Anyhow, on to the new shoes! I first tried on the Brooks Pure Connect, Saucony Kinvara, and Nike Free 3.0. I've tried on the Connect and Kinvara before and I immediately noticed the same thing I have noticed before about these shoes. For me, there is too much material underneath the arch of the foot. I'd say I have a medium arch, but I really don't like anything to be built up under there. My take is that the natural function of the arch is to support your foot and help absorb the impact of your steps and I DO NOT like anything underneath it messing with the natural mechanics of that mechanism. In addition, I found the Kinvara too wide, especially in the toe box; I have a narrower foot. The Nike Free 3.0's felt decent, but there was not much cushion at all. They didn't feel like they'd have the gusto to last muchos miles.
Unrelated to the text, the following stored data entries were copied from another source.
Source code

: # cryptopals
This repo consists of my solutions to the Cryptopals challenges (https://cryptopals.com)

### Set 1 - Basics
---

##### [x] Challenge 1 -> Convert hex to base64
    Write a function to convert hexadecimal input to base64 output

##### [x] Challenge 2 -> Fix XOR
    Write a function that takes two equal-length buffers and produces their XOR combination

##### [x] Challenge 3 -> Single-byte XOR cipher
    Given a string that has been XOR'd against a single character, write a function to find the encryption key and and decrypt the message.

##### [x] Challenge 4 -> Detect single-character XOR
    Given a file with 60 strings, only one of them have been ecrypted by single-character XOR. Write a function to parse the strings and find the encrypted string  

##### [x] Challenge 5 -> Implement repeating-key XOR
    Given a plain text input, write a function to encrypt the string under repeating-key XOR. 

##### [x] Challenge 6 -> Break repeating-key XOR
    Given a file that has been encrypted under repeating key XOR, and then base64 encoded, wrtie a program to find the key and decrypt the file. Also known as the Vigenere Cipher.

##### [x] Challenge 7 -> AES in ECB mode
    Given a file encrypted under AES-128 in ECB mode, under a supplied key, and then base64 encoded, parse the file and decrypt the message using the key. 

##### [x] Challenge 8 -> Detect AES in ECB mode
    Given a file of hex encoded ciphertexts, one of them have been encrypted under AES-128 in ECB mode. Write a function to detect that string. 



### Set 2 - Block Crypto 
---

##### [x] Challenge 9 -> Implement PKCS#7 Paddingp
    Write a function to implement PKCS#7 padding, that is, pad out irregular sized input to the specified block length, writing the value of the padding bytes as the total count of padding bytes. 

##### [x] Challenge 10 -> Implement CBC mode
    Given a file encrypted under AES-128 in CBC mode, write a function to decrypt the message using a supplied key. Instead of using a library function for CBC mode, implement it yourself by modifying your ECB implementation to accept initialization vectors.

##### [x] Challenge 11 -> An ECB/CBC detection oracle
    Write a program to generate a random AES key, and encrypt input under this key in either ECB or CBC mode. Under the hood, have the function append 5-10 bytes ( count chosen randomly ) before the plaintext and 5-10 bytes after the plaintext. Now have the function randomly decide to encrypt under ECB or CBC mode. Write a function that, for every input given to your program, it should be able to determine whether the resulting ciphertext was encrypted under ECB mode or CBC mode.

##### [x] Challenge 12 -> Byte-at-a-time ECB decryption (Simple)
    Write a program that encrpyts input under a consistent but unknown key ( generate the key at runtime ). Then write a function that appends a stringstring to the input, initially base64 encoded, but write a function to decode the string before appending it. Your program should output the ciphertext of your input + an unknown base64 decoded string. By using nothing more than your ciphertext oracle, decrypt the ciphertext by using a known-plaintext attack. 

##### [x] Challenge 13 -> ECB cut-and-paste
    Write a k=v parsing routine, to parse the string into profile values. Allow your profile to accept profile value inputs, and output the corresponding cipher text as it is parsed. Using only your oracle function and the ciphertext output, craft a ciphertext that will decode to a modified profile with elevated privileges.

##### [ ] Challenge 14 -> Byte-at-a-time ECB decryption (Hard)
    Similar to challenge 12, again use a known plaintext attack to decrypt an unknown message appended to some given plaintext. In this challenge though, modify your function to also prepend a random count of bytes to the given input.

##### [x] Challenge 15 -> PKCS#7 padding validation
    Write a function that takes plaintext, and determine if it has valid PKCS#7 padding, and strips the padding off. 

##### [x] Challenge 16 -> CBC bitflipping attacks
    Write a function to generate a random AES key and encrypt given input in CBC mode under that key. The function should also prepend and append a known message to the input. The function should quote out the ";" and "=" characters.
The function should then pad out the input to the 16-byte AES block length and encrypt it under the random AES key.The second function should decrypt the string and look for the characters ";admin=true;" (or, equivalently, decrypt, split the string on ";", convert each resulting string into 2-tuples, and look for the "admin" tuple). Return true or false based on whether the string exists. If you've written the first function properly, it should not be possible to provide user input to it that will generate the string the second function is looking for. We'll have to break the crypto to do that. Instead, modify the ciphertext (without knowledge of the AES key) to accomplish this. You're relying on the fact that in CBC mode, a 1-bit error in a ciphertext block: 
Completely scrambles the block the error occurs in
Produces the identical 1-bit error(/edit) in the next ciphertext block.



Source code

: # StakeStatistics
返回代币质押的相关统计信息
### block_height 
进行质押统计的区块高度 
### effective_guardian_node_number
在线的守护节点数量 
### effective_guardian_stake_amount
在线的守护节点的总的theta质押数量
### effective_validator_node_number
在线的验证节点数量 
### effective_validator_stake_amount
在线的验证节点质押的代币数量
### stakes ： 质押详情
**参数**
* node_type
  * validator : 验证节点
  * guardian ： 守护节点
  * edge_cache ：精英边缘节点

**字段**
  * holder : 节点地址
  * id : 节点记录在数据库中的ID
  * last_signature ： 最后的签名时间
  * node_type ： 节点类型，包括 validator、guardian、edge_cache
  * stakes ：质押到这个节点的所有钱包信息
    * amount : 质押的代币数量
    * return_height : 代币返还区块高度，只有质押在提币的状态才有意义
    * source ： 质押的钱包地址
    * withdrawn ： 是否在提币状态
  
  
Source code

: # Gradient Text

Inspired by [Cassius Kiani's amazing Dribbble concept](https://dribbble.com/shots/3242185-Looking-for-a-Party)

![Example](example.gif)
I then went to Trysports at Mayfaire (where I should have gone from the start and am embarrassed to say that I did not) and tried on the Mizuno Wave Elixir. As soon as I slipped my foot into this shoe it felt fantastic! I was pretty much sold before I even went outside and gave them a test spin. Sometimes you just know when the shoe fits. And when I did go outside and run in them, they still felt great. My foot didn't even hurt one bit! They felt like a minimalist shoe with just the right amount of cushioning to hold up over long runs and increasing training mileage. I wanted to buy them right then and there.
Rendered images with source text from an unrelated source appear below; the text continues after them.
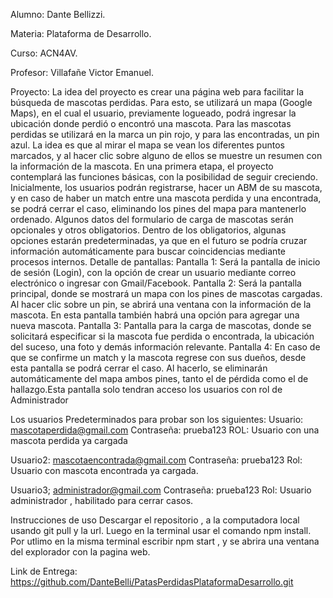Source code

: Alumno: Dante Bellizzi.

Materia: Plataforma de Desarrollo. 

Curso: ACN4AV. 

Profesor: Villafañe Victor Emanuel.


Proyecto: La idea del proyecto es crear una página web para facilitar la búsqueda de mascotas perdidas.
Para esto, se utilizará un mapa (Google Maps), en el cual el usuario, previamente logueado, podrá ingresar la ubicación donde perdió o encontró una mascota. 
Para las mascotas perdidas se utilizará en la marca un pin rojo, y para las encontradas, un pin azul. La idea es que al mirar el mapa se vean los diferentes puntos marcados, y al hacer clic sobre alguno de ellos se muestre un resumen con la información de la mascota. En una primera etapa, el proyecto contemplará las funciones básicas, con la posibilidad de seguir creciendo. 
Inicialmente, los usuarios podrán registrarse, hacer un ABM de su mascota, y en caso de haber un match entre una mascota perdida y una encontrada, se podrá cerrar el caso, eliminando los pines del mapa para mantenerlo ordenado. 
Algunos datos del formulario de carga de mascotas serán opcionales y otros obligatorios. Dentro de los obligatorios, algunas opciones estarán predeterminadas, ya que en el futuro se podría cruzar información automáticamente para buscar coincidencias mediante procesos internos.
Detalle de pantallas:
Pantalla 1: Será la pantalla de inicio de sesión (Login), con la opción de crear un usuario mediante correo electrónico o ingresar con Gmail/Facebook. 
Pantalla 2: Será la pantalla principal, donde se mostrará un mapa con los pines de mascotas cargadas. Al hacer clic sobre un pin, se abrirá una ventana con la información de la mascota. En esta pantalla también habrá una opción para agregar una nueva mascota.
Pantalla 3: Pantalla para la carga de mascotas, donde se solicitará especificar si la mascota fue perdida o encontrada, la ubicación del suceso, una foto y demás información relevante. 
Pantalla 4: En caso de que se confirme un match y la mascota regrese con sus dueños, desde esta pantalla se podrá cerrar el caso. Al hacerlo, se eliminarán automáticamente del mapa ambos pines, tanto el de pérdida como el de hallazgo.Esta pantalla solo tendran acceso los usuarios con rol de Administrador

Los usuarios Predeterminados para probar son los siguientes:
Usuario:  mascotaperdida@gmail.com
Contraseña: prueba123
ROL: Usuario con una mascota perdida ya cargada

Usuario2: mascotaencontrada@gmail.com
Contraseña: prueba123
Rol: Usuario con mascota encontrada ya cargada.

Usuario3; administrador@gmail.com
Contraseña: prueba123
Rol: Usuario administrador , habilitado para cerrar casos.

Instrucciones de uso
    Descargar el repositorio , a la computadora local usando git pull y la url.
    Luego en la terminal usar el comando npm install.
    Por  utlimo en la misma terminal escribir npm start , y se abrira una ventana del explorador con la pagina web.

Link de Entrega: https://github.com/DanteBelli/PatasPerdidasPlataformaDesarrollo.git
However, I obliged the helpful sales guy and proceeded to try on the Brooks Pure Flow, Brooks T7 Racer, & Mizuno Wave Sayonara. The Flow actually felt decent, but didn't fit as snugly on my foot as the Elixir. I've always thought the T7 Racer looks really cool and have wanted to try that shoe for a while now. It felt like I could run a really fast 5K in those shoes! They were super light and would be perfect for racing or speed training, but maybe not so ideal for marathon training. The Sayonara's just felt awkward across the top of my foot and I didn't care for them.
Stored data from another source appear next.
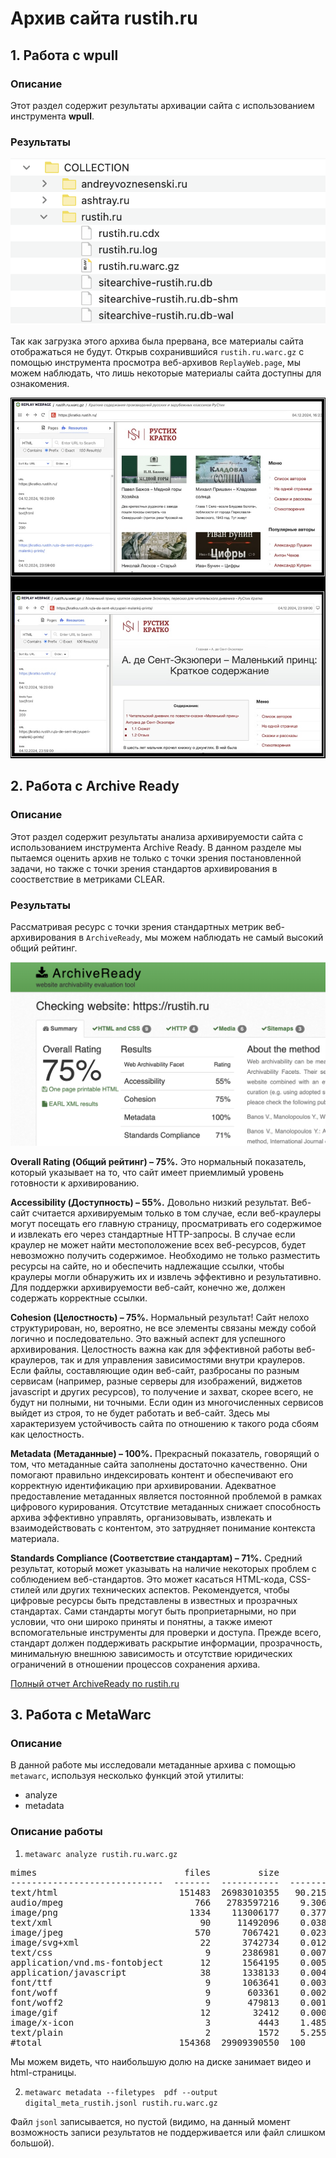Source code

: # Архив сайта rustih.ru

## 1. Работа с wpull

### Описание

Этот раздел содержит результаты архивации сайта с использованием инструмента **wpull**.
 

### Результаты

[![Результаты загрузки wpull](./rustih.ru.png)](./rustih.ru.png)

Так как загрузка этого архива была прервана, все материалы сайта отображаться не будут. Открыв сохранившийся `rustih.ru.warc.gz` с помощью инструмента просмотра веб-архивов `ReplayWeb.page`, мы можем наблюдать, что лишь некоторые материалы сайта доступны для ознакомения.

[![Результаты загрузки replaywebpage](./replaywebpage_rustih.png)](./replaywebpage_rustih.png)

## 2. Работа с Archive Ready

### Описание

Этот раздел содержит результаты анализа архивируемости  сайта с использованием инструмента Archive Ready. В данном разделе мы пытаемся оценить архив не только с точки зрения постановленной задачи, но также с точки зрения стандартов архивирования в соостветствие в метриками CLEAR.

### Результаты

Рассматривая ресурс с точки зрения стандартных метрик веб-архивирования в `ArchiveReady`, мы можем наблюдать не самый высокий общий рейтинг.

[![Результаты анализа CLEAR](./AR_rustih.ru.png)](./AR_rustih.ru.png)

**Overall Rating (Общий рейтинг) – 75%.** Это нормальный показатель, который указывает на то, что сайт имеет приемлимый уровень готовности к архивированию.

**Accessibility (Доступность) – 55%.** Довольно низкий результат. Веб-сайт считается архивируемым только в том случае, если веб-краулеры могут посещать его главную страницу, просматривать его содержимое и извлекать его через стандартные HTTP-запросы. В случае если краулер не может найти местоположение всех веб-ресурсов, будет невозможно получить содержимое. Необходимо не только разместить ресурсы на сайте, но и обеспечить надлежащие ссылки, чтобы краулеры могли обнаружить их и извлечь эффективно и результативно. Для поддержки архивируемости веб-сайт, конечно же, должен содержать корректные ссылки.

**Cohesion (Целостность) – 75%.** Нормальный результат! Сайт нелохо структурирован, но, вероятно, не все элементы связаны между собой логично и последовательно. Это важный аспект для успешного архивирования. Целостность важна как для эффективной работы веб-краулеров, так и для управления зависимостями внутри краулеров. Если файлы, составляющие один веб-сайт, разбросаны по разным сервисам (например, разные серверы для изображений, виджетов javascript и других ресурсов), то получение и захват, скорее всего, не будут ни полными, ни точными. Если один из многочисленных сервисов выйдет из строя, то не будет работать и веб-сайт. Здесь мы характеризуем устойчивость сайта по отношению к такого рода сбоям как целостность.

**Metadata (Метаданные) – 100%.** Прекрасный показатель, говорящий о том, что метаданные сайта заполнены достаточно качественно. Они помогают правильно индексировать контент и обеспечивают его корректную идентификацию при архивировании. Адекватное предоставление метаданных является постоянной проблемой в рамках цифрового курирования. Отсутствие метаданных снижает способность архива эффективно управлять, организовывать, извлекать и взаимодействовать с контентом, это затрудняет понимание контекста материала.

**Standards Compliance (Соответствие стандартам) – 71%.** Средний результат, который может указывать на наличие некоторых проблем с соблюдением веб-стандартов. Это может касаться HTML-кода, CSS-стилей или других технических аспектов. Рекомендуется, чтобы цифровые ресурсы быть представлены в известных и прозрачных стандартах. Сами стандарты могут быть проприетарными, но при условии, что они широко приняты и понятны, а также имеют вспомогательные инструменты для проверки и доступа. Прежде всего, стандарт должен поддерживать раскрытие информации, прозрачность, минимальную внешнюю зависимость и отсутствие юридических ограничений в отношении процессов сохранения архива.


[Полный отчет ArchiveReady по rustih.ru](./AR_rustih.ru.pdf)


## 3. Работа с MetaWarc

### Описание


В данной работе мы исследовали метаданные архива с помощью `metawarc`, используя несколько функций этой утилиты:
- analyze
- metadata


### Описание работы

1. `metawarc analyze rustih.ru.warc.gz`
<pre>
mimes                            files         size          share
-----------------------------  -------  -----------  -------------
text/html                       151483  26983010355   90.2158
audio/mpeg                         766   2783597216    9.30677
image/png                         1334    113006177    0.377828
text/xml                            90     11492096    0.038423
image/jpeg                         570      7067421    0.0236294
image/svg+xml                       22      3742734    0.0125136
text/css                             9      2386981    0.00798071
application/vnd.ms-fontobject       12      1564195    0.00522978
application/javascript              38      1338133    0.00447396
font/ttf                             9      1063641    0.00355621
font/woff                            9       603361    0.0020173
font/woff2                           9       479813    0.00160422
image/gif                           12        32412    0.000108367
image/x-icon                         3         4443    1.48549e-05
text/plain                           2         1572    5.25587e-06
#total                          154368  29909390550  100
</pre>

Мы можем видеть, что наибольшую долю на диске занимает видео и html-страницы. 

2. `metawarc metadata --filetypes  pdf --output digital_meta_rustih.jsonl rustih.ru.warc.gz`

Файл  `jsonl` записывается, но пустой (видимо, на данный момент возможность записи результатов не поддерживается или файл слишком большой).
So, of course I went with the Elixir. I had my first run in them today and was super pleased. They were lightweight, comfortable, and provided just enough cushioning. I'm a very neutral runner and they allowed me to maintain my mid-foot strike. I had no foot pain whatsoever and no blisters or hotspots. I did a total of 10 miles at about 7:15 pace and felt awesome. These shoes remind me a lot of the old Mizuno Musha that I used to run in and really liked. They are also similar to the Pearl Izumi Isotransition, which were a dream come true shoe for me. Definitely a solid shoe for anyone looking for a lightweight, minimalist, training shoe on which you can rack up some marathon miles. Mizuno got this one right when they pegged the Elixir as "a performance shoe with just enough support that also delivers on longer training runs." And as for looks, they may not be the prettiest shoes I've ever seen, but they do have a certain attitude about them, and I like that.